AlgebraicAgents.OperaType
Opera(uuid2agent_pairs...)

A dynamic structure that

  • contains a directory of agents (dictionary of uuid => agent pairs);
  • keeps track of, and executes, futures (delayed interactions);
  • keeps track of, and executes, system controls;
  • keeps track of, and executes, instantious interactions;

Futures

You may schedule function calls, to be executed at predetermined points of time. An action is modeled as a tuple (id, call, time), where id is an optional textual identifier of the action and call is a (parameterless) anonymous function, which will be called at the given time. Once the action is executed, the return value with corresponding action id and execution time is added to futures_log field of Opera instance.

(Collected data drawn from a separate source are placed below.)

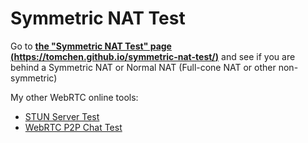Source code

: # Symmetric NAT Test

Go to [**the "Symmetric NAT Test" page (https://tomchen.github.io/symmetric-nat-test/)**](https://tomchen.github.io/symmetric-nat-test/) and see if you are behind a Symmetric NAT or Normal NAT (Full-cone NAT or other non-symmetric)

My other WebRTC online tools:

- [STUN Server Test](https://tomchen.github.io/stun-server-test/)
- [WebRTC P2P Chat Test](https://tomchen.github.io/webrtc-p2p-chat/)
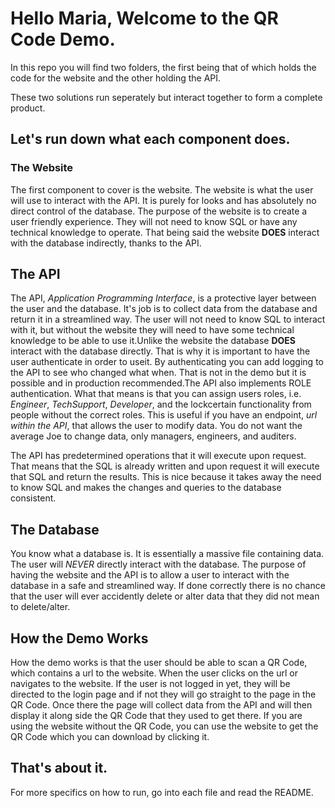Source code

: # Hello Maria, Welcome to the QR Code Demo.

In this repo you will find two folders, the first being that of which holds the code for the website and the other holding the API.

These two solutions run seperately but interact together to form a complete product.

## Let's run down what each component does.

### The Website

The first component to cover is the website. The website is what the user will use to interact with the API. It is purely for looks and 
has absolutely no direct control of the database. The purpose of the website is to create a user friendly experience. They will not need 
to know SQL or have any technical knowledge to operate. That being said the website **DOES** interact with the database indirectly, 
thanks to the API.


## The API

The API, *Application Programming Interface*, is a protective layer between the user and the database. It's job is to collect data from the database and
return it in a streamlined way. The user will not need to know SQL to interact with it, but without the website they will need to have some technical knowledge 
to be able to use it.Unlike the website the database **DOES** interact with the database directly. That is why it is important to have the user authenticate 
in order to useit. By authenticating you can add logging to the API to see who changed what when. That is not in the demo but it is possible and in production 
recommended.The API also implements ROLE authentication. What that means is that you can assign users roles, i.e. *Engineer*, *TechSupport*, *Developer*, and 
the lockcertain functionality from people without the correct roles. This is useful if you have an endpoint, *url within the API*, that allows the user to modify
data. You do not want the average Joe to change data, only managers, engineers, and auditers.

The API has predetermined operations that it will execute upon request. That means that the SQL is already written and upon request it will execute that 
SQL and return the results. This is nice because it takes away the need to know SQL and makes the changes and queries to the database consistent.


## The Database

You know what a database is. It is essentially a massive file containing data. The user will *NEVER* directly interact with the database. The purpose of 
having the website and the API is to allow a user to interact with the database in a safe and streamlined way. If done correctly there is no chance that 
the user will ever accidently delete or alter data that they did not mean to delete/alter.


## How the Demo Works

How the demo works is that the user should be able to scan a QR Code, which contains a url to the website. When the user clicks on the url or navigates to the
website. If the user is not logged in yet, they will be directed to the login page and if not they will go straight to the page in the QR Code. Once there the page will
collect data from the API and will then display it along side the QR Code that they used to get there.
If you are using the website without the QR Code, you can use the website to get the QR Code which you can download by clicking it.


## That's about it.

For more specifics on how to run, go into each file and read the README.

See add_future! and @future.

Example

alice = MyAgentType("alice")
interact = agent -> wake_up!(agent)
@future alice 5.0 interact(alice) "alice_schedule"

The solver will stop at t=5 and call the function () -> interact(alice) (a closure is taken at the time when @future is invoked). This interaction is identified as "alice_schedule".

Control Interactions

You may schedule control function calls, to be executed at every step of the model. An action is modeled as a tuple (id, call), where id is an optional textual identifier of the action, and call is a (parameterless) anonymous function. Once the action is executed, the return value with corresponding action id and execution time is added to controls_log field of Opera instance.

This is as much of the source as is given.